Low-key hate the lack of capitalization on the blog, which made me stumble over every sentence start. Great blog post a bit marred by unnecessary divergence from standard written English.
Maybe they drafted it on a phone where capitalization is harder. My guess is the all-lowercase world is mostly people who do most of their text creation on phones and similar, not keyboards.
No one will mistake your posts for LinkedIn slop. You actually have something to say, with coherent arguments presented in paragraphs containing multiple sentences.
If you want sentences without capitalization to be your thing, then go for it. It's just a weird hill to die on, taking away from the readability of your posts for no real reason.
In all honesty it's just never bothered me before and i've havent met many people bothered by it either
It's the same thing with dark mode as default, i chose it because it's my own preference and i'd love it everywhere, but i'm constantly being flashbanged by phone apps because someone decided #FFFFFF is a good background color while the app is loading.

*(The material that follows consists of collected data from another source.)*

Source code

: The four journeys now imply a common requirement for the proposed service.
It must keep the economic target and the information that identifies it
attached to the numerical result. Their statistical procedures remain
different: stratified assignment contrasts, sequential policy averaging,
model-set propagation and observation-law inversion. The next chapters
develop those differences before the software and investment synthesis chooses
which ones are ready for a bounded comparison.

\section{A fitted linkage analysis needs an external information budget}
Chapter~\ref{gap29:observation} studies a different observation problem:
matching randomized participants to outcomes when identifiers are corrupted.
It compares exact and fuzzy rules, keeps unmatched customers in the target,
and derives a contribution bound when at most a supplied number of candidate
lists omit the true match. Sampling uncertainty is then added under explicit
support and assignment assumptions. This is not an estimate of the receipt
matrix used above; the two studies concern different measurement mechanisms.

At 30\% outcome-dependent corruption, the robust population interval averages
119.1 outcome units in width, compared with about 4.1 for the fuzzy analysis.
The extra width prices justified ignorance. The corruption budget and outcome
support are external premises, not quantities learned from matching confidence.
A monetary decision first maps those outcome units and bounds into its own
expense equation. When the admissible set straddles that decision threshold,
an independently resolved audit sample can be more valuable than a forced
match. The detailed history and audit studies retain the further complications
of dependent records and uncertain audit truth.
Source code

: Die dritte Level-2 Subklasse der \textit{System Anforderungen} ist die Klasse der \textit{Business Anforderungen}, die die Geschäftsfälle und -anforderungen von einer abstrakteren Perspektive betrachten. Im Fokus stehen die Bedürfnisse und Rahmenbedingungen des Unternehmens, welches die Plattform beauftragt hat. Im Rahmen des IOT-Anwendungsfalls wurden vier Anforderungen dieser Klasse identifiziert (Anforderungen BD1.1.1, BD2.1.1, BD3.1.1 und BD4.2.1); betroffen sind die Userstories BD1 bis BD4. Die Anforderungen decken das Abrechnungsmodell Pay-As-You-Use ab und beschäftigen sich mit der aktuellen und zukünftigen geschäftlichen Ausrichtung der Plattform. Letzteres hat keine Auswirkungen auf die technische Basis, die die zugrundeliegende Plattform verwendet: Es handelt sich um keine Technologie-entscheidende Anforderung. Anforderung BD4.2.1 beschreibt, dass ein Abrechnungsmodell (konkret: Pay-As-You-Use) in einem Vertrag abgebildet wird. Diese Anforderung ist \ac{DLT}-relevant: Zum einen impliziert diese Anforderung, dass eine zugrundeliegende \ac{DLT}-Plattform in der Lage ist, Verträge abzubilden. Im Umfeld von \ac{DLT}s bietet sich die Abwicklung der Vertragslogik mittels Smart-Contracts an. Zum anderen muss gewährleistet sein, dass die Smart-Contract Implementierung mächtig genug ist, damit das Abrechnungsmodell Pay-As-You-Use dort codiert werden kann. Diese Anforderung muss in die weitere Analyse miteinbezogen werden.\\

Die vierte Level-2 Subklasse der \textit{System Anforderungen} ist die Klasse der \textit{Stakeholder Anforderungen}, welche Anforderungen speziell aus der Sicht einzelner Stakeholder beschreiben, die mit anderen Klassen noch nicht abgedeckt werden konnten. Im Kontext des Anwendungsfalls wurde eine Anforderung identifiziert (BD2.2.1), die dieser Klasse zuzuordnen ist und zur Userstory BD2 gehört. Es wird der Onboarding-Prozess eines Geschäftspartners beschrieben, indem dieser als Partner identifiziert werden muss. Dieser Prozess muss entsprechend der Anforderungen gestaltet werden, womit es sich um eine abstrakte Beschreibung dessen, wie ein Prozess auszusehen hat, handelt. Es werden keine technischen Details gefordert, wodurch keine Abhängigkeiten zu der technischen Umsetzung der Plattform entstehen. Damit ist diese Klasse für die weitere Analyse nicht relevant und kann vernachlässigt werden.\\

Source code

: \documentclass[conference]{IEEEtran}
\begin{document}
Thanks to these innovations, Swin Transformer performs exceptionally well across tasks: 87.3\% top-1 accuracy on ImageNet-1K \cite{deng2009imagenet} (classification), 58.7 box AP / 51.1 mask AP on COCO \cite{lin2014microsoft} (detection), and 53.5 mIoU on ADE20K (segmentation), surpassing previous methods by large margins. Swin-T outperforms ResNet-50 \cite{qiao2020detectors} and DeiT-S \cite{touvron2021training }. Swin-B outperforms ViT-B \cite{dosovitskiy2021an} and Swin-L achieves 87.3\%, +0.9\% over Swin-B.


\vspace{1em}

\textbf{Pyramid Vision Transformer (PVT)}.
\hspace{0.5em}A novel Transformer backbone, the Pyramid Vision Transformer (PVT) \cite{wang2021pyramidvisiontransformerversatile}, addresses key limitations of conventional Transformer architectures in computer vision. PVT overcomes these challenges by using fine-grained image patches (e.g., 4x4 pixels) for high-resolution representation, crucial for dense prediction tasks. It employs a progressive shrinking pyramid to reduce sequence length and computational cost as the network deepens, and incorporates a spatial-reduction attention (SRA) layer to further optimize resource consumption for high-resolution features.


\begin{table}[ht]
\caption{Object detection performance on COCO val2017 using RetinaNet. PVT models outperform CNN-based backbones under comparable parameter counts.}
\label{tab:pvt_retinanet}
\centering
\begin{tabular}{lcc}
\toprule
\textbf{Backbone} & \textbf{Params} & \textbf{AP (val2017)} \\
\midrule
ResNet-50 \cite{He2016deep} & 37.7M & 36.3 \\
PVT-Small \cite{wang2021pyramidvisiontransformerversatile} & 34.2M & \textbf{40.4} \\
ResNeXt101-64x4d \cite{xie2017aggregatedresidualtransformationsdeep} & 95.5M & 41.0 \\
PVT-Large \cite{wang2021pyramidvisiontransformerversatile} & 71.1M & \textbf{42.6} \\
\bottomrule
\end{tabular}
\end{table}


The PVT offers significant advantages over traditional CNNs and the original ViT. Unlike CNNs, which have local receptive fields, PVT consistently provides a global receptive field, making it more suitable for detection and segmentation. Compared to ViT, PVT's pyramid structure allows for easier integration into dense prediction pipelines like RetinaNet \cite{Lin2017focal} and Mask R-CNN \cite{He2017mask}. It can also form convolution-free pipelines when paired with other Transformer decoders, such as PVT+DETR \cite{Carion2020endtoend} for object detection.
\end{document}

It's your personal style. Researchers have their quirks, don't listen to the industry suits saying dumb shit like "it's unprofessional" you can mask if you're looking for a job at Google in the future, but for now enjoy being yourself and say fuck you to the lazy socially imposed dogma of this particular community
I agree with this, and I'd add there are two modes of processing errors: fail-fast (stop on first error) and fail-last (do as much processing as possible, collecting all errors). The later is what you want to do when, for example, validating a form: validate every field and return all the errors to the user.

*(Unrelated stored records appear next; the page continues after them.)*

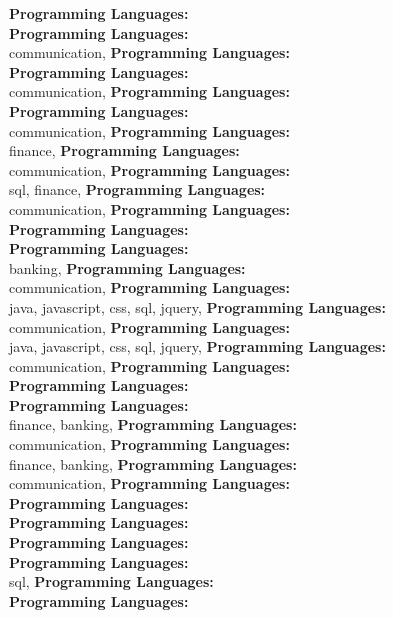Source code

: \textbf{Programming Languages:} \\
\textbf{Programming Languages:} \\
communication, \textbf{Programming Languages:} \\
\textbf{Programming Languages:} \\
communication, \textbf{Programming Languages:} \\
\textbf{Programming Languages:} \\
communication, \textbf{Programming Languages:} \\
finance, \textbf{Programming Languages:} \\
communication, \textbf{Programming Languages:} \\
sql, finance, \textbf{Programming Languages:} \\
communication, \textbf{Programming Languages:} \\
\textbf{Programming Languages:} \\
\textbf{Programming Languages:} \\
banking, \textbf{Programming Languages:} \\
communication, \textbf{Programming Languages:} \\
java, javascript, css, sql, jquery, \textbf{Programming Languages:} \\
communication, \textbf{Programming Languages:} \\
java, javascript, css, sql, jquery, \textbf{Programming Languages:} \\
communication, \textbf{Programming Languages:} \\
\textbf{Programming Languages:} \\
\textbf{Programming Languages:} \\
finance, banking, \textbf{Programming Languages:} \\
communication, \textbf{Programming Languages:} \\
finance, banking, \textbf{Programming Languages:} \\
communication, \textbf{Programming Languages:} \\
\textbf{Programming Languages:} \\
\textbf{Programming Languages:} \\
\textbf{Programming Languages:} \\
\textbf{Programming Languages:} \\
sql, \textbf{Programming Languages:} \\
\textbf{Programming Languages:} \\
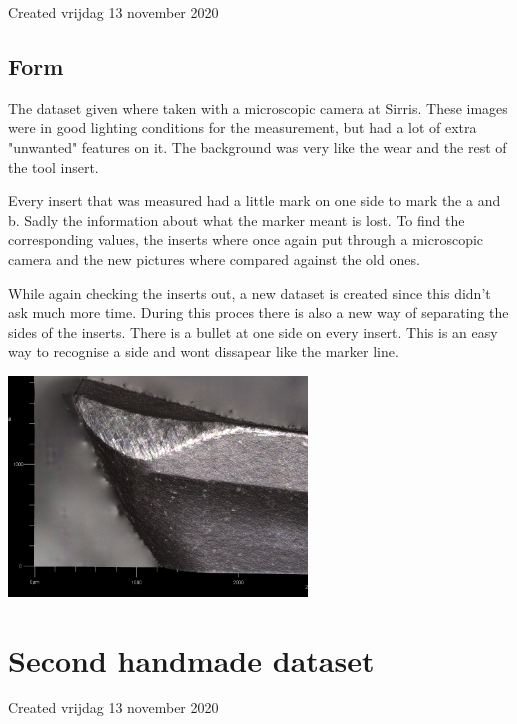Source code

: \documentclass{article}
\begin{document}
Created vrijdag 13 november 2020



\subsection{Form}

The dataset given where taken with a microscopic camera at Sirris. These images were in good lighting conditions for the measurement, but had a lot of extra "unwanted" features on it. The background was very like the wear and the rest of the tool insert. 

Every insert that was measured had a little mark on one side to mark the a and b. Sadly the information about what the marker meant is lost. To find the corresponding values, the inserts where once again put through a microscopic camera and the new pictures where compared against the old ones. 



While again checking the inserts out, a new dataset is created since this didn't ask much more time. During this proces there is also a new way of separating the sides of the inserts. There is a bullet at one side on every insert. This is an easy way to recognise a side and wont dissapear like the marker line. 







\includegraphics[width=3.125000in, keepaspectratio=true]{./ZimFiles_files/Vision/Dataset/handmade_datasets/initial_dataset/initial dataset pictuer.PNG}




		\section{Second handmade dataset}

Created vrijdag 13 november 2020
\end{document}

The article doesn't mention the other side of the tradeoff, which is that features like Rust's traits or macros make the language more expressive. Given that Rust's LSP server is pretty snappy, these features don't seem to cause problem in practice for incremental compilation.
The author is the former lead developer of the Rust's LSP server, so it seems natural to have a preference for languages that would allow him to do a better job. Slow compilation (including incremental) is one of the most common complaints about Rust, despite a lot of effort spent on optimizations there. I think it would be good if more people are aware of the inherent downsides of maximizing expressiveness.

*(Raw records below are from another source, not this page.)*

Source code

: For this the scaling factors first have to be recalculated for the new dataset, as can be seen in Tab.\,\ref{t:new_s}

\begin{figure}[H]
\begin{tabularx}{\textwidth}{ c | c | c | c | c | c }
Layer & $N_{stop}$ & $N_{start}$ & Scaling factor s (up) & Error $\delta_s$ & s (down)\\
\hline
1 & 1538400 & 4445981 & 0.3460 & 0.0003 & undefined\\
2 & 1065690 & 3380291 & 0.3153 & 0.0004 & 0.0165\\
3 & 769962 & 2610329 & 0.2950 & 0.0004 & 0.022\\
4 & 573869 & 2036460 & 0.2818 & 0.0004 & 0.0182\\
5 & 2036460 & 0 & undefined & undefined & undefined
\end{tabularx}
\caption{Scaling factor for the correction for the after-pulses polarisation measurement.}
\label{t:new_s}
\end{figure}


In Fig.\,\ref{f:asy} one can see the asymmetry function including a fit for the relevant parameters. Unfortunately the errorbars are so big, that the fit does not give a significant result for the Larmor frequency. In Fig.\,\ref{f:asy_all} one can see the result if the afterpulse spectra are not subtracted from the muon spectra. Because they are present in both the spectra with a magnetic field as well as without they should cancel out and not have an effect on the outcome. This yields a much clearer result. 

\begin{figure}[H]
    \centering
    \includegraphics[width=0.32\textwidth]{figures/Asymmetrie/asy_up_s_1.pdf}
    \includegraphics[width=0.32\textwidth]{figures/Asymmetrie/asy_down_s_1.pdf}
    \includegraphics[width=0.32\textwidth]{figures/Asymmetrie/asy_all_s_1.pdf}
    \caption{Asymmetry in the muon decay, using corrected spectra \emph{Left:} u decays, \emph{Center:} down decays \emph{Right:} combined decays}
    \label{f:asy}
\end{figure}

Rust compilation is actually very fast if you keep things Java-esque : No macros, no monomorphization (every Trait dyn). Obviously most the ecosystem isn't built that way, leaning more on the metaprogramming style because the language makes it so convenient.
* I think the first implementation in JS land was Flapjax, which was around 2008: https://www.flapjax-lang.org/publications/
* The article didn't discuss glitch-freedom, which I think is fairly important.